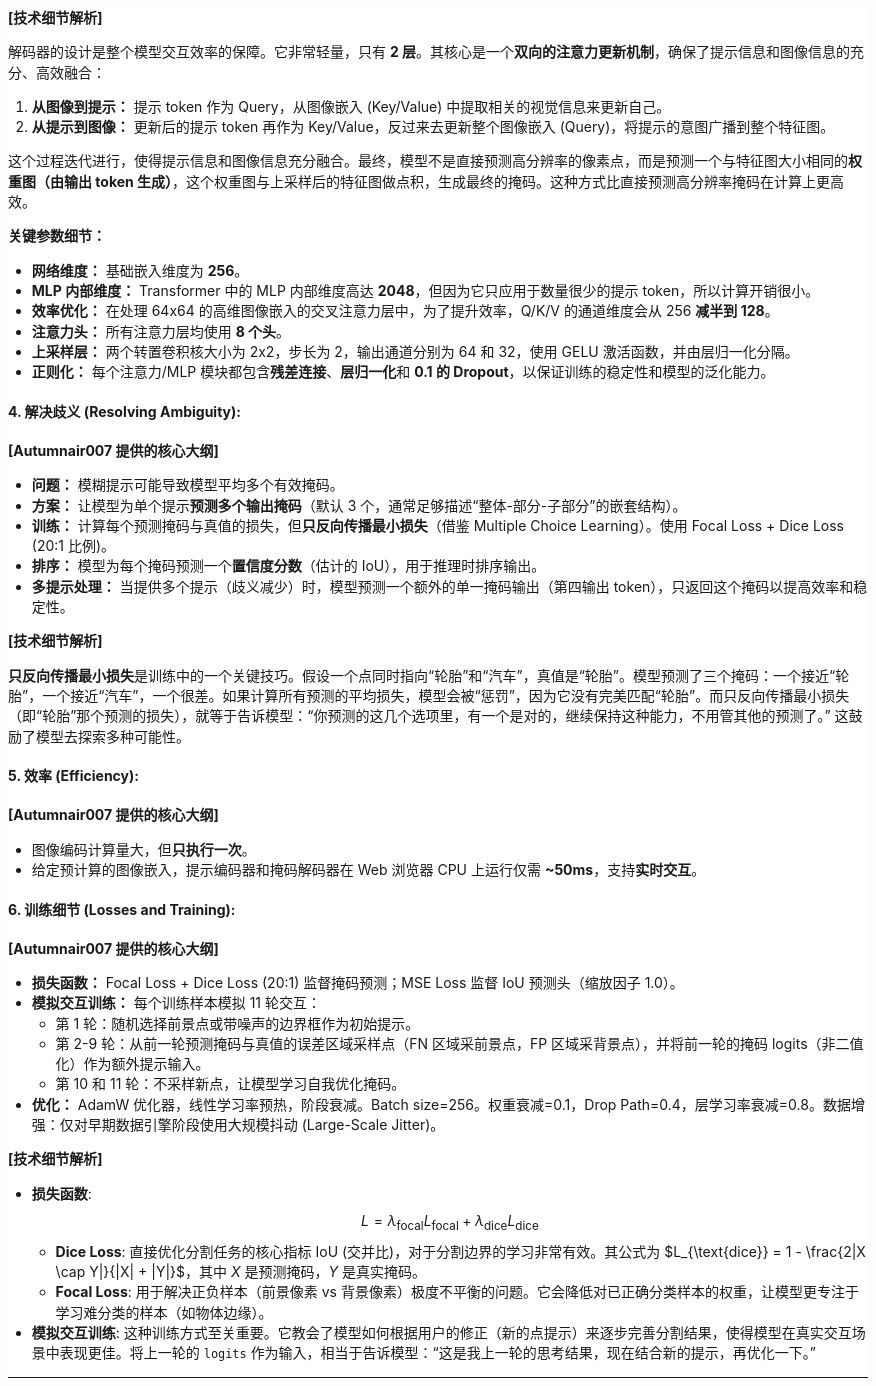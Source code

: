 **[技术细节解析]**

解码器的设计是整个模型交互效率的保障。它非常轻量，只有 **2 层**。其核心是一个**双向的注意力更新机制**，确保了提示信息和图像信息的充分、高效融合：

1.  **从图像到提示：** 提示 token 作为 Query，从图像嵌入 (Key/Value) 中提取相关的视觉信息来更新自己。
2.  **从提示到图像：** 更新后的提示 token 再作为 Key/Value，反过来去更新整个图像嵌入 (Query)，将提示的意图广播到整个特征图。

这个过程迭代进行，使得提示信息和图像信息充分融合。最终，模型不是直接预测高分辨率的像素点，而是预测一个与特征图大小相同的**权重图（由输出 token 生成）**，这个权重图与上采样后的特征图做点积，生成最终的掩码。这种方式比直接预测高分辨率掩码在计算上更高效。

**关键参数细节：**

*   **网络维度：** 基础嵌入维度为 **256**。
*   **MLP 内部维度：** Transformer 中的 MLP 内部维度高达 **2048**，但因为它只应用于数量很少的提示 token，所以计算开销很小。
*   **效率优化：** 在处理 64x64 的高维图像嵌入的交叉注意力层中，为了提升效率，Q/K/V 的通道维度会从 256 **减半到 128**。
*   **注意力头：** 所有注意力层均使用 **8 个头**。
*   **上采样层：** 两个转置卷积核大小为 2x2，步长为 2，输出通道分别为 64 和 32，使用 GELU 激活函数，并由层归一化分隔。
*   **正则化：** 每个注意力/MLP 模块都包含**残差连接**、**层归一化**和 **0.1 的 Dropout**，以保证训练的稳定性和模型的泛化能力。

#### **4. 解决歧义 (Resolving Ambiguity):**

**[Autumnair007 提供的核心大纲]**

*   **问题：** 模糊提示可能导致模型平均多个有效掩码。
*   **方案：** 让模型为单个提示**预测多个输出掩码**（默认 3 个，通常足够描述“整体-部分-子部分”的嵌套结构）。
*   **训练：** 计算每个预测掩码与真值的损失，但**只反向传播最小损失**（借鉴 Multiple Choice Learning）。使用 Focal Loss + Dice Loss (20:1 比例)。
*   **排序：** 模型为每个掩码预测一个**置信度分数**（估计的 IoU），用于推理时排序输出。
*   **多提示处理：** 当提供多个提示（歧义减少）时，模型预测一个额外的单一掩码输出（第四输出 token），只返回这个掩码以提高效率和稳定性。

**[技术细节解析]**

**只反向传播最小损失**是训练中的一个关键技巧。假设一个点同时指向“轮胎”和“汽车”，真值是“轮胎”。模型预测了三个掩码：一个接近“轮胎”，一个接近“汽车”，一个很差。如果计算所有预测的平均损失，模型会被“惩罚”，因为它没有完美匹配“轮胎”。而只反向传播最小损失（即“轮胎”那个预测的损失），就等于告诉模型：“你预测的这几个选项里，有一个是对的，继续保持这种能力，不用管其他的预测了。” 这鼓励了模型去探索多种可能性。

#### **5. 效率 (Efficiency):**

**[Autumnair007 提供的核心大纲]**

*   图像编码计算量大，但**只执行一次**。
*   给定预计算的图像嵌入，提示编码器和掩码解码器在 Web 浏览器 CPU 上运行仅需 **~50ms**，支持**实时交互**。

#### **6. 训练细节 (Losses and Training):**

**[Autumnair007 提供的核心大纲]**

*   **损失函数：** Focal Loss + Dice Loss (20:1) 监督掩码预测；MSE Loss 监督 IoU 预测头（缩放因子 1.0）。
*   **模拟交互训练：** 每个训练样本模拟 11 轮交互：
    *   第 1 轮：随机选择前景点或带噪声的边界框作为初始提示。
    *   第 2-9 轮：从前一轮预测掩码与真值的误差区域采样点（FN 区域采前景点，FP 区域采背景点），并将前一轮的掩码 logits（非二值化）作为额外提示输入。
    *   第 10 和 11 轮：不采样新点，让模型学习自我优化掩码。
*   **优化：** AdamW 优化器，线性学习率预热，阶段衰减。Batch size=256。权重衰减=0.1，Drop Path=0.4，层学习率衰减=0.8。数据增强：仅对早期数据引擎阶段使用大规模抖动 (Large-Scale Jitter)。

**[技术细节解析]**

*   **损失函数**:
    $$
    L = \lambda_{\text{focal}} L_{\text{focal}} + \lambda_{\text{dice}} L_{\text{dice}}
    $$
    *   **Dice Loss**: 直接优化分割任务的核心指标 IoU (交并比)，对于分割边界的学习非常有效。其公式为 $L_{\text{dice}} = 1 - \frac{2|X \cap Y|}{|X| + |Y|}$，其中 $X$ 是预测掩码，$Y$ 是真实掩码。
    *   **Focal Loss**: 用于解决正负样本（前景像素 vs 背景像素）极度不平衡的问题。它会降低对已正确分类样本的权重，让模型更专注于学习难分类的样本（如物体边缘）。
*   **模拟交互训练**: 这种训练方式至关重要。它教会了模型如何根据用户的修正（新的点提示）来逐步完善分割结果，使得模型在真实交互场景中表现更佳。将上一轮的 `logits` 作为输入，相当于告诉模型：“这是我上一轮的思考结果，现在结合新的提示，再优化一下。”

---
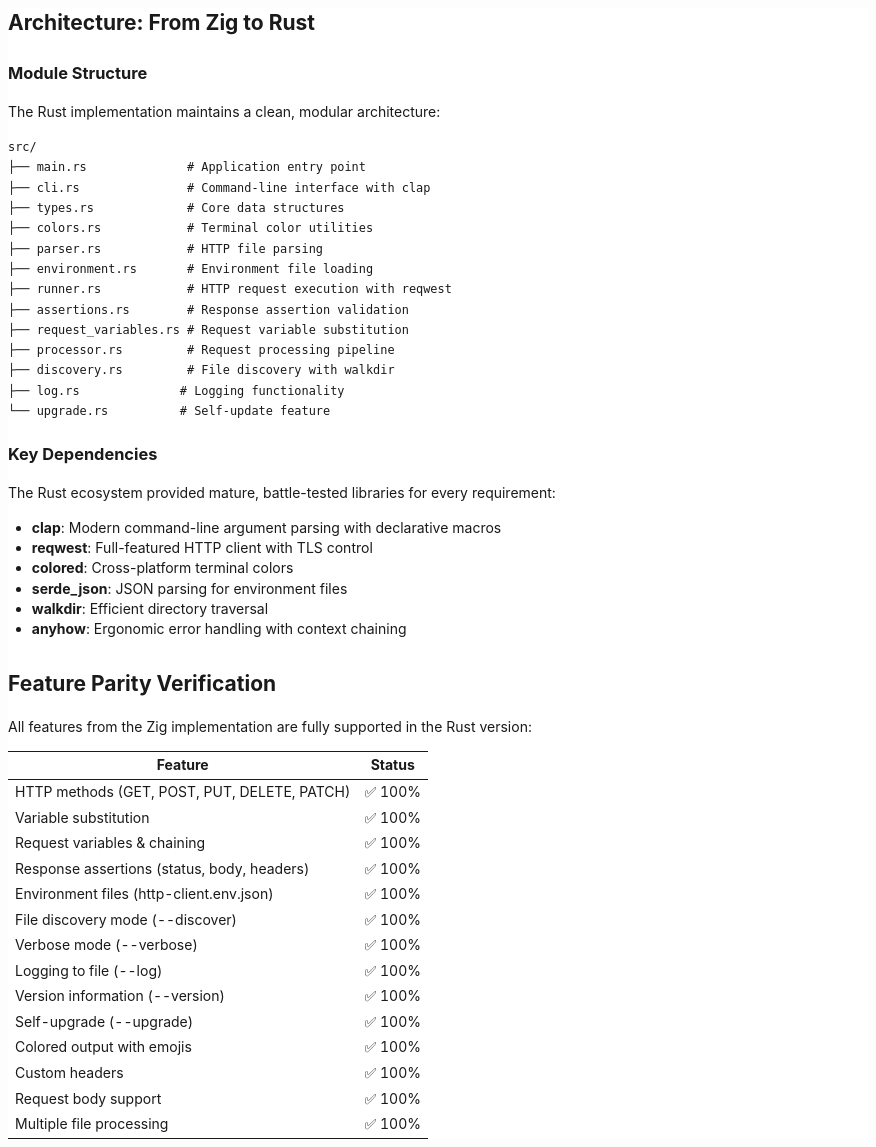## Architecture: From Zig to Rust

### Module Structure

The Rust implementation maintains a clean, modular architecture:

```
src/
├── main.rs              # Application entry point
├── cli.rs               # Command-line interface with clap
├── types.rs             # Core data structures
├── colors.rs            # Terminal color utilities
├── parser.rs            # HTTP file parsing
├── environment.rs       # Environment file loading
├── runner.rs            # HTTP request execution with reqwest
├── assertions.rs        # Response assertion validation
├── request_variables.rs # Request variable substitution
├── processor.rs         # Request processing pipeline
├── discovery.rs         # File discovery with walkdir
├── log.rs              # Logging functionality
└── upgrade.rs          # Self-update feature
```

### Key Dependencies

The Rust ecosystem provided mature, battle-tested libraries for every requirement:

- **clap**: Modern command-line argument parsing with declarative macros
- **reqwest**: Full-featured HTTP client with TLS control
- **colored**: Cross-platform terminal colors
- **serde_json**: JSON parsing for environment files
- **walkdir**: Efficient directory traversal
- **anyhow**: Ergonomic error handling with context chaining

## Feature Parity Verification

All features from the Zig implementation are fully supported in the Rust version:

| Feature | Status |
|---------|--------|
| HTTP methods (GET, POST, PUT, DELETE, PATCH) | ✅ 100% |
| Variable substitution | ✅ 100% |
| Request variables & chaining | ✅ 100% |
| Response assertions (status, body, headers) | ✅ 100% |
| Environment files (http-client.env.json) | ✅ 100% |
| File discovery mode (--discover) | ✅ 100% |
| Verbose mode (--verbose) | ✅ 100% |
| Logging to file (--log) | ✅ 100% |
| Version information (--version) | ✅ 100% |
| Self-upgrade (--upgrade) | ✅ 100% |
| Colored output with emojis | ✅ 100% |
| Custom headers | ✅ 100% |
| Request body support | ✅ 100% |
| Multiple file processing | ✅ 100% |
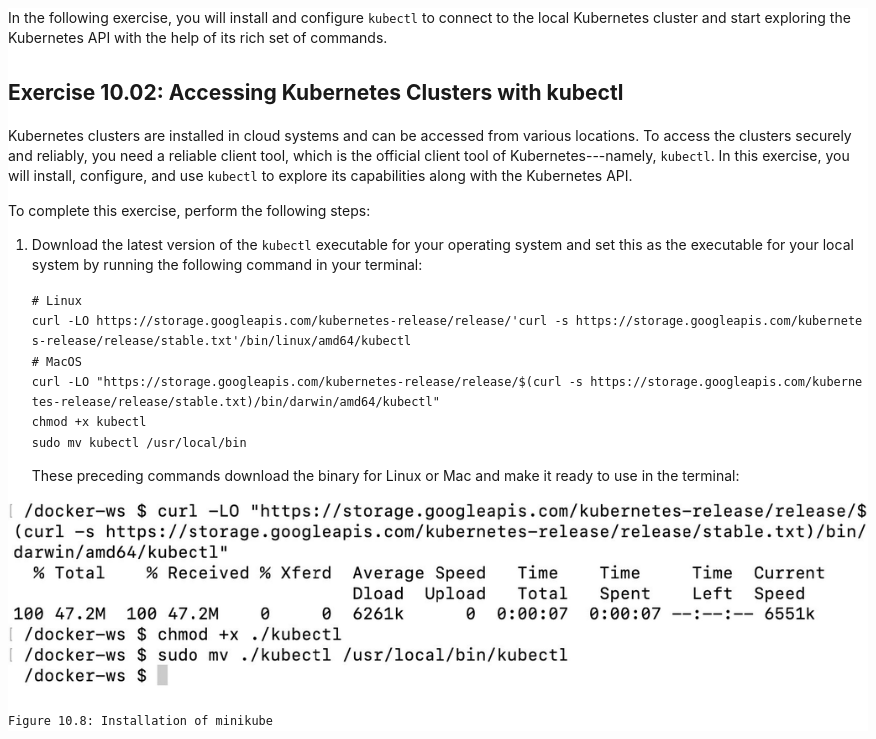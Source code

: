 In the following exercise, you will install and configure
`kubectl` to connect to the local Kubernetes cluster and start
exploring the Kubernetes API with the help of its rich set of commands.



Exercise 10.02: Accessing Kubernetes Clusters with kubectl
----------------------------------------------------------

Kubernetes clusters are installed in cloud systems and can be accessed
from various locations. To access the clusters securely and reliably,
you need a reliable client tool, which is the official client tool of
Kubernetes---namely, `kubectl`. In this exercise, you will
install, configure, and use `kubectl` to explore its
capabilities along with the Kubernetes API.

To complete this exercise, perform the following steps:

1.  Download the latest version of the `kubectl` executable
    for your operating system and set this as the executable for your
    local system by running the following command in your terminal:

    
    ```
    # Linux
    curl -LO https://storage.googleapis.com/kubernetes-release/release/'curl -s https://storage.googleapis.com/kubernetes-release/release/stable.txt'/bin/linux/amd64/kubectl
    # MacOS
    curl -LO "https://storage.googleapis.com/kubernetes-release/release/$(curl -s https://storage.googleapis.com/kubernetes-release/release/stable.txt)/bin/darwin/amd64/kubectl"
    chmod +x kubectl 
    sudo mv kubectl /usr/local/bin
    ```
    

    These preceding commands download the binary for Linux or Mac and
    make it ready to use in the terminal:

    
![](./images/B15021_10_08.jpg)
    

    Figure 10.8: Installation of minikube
-*-*-
== Task to complete ==
Begin at the first line of the material and copy each line exactly through the one containing "再作为 Key/Value，反过来去更新整个图像嵌入 (Query)，将提示的意图广播到整个特征图。". Omit pictures.

== Exercise solution ==
Source code

: **[技术细节解析]**

解码器的设计是整个模型交互效率的保障。它非常轻量，只有 **2 层**。其核心是一个**双向的注意力更新机制**，确保了提示信息和图像信息的充分、高效融合：

1.  **从图像到提示：** 提示 token 作为 Query，从图像嵌入 (Key/Value) 中提取相关的视觉信息来更新自己。
2.  **从提示到图像：** 更新后的提示 token 再作为 Key/Value，反过来去更新整个图像嵌入 (Query)，将提示的意图广播到整个特征图。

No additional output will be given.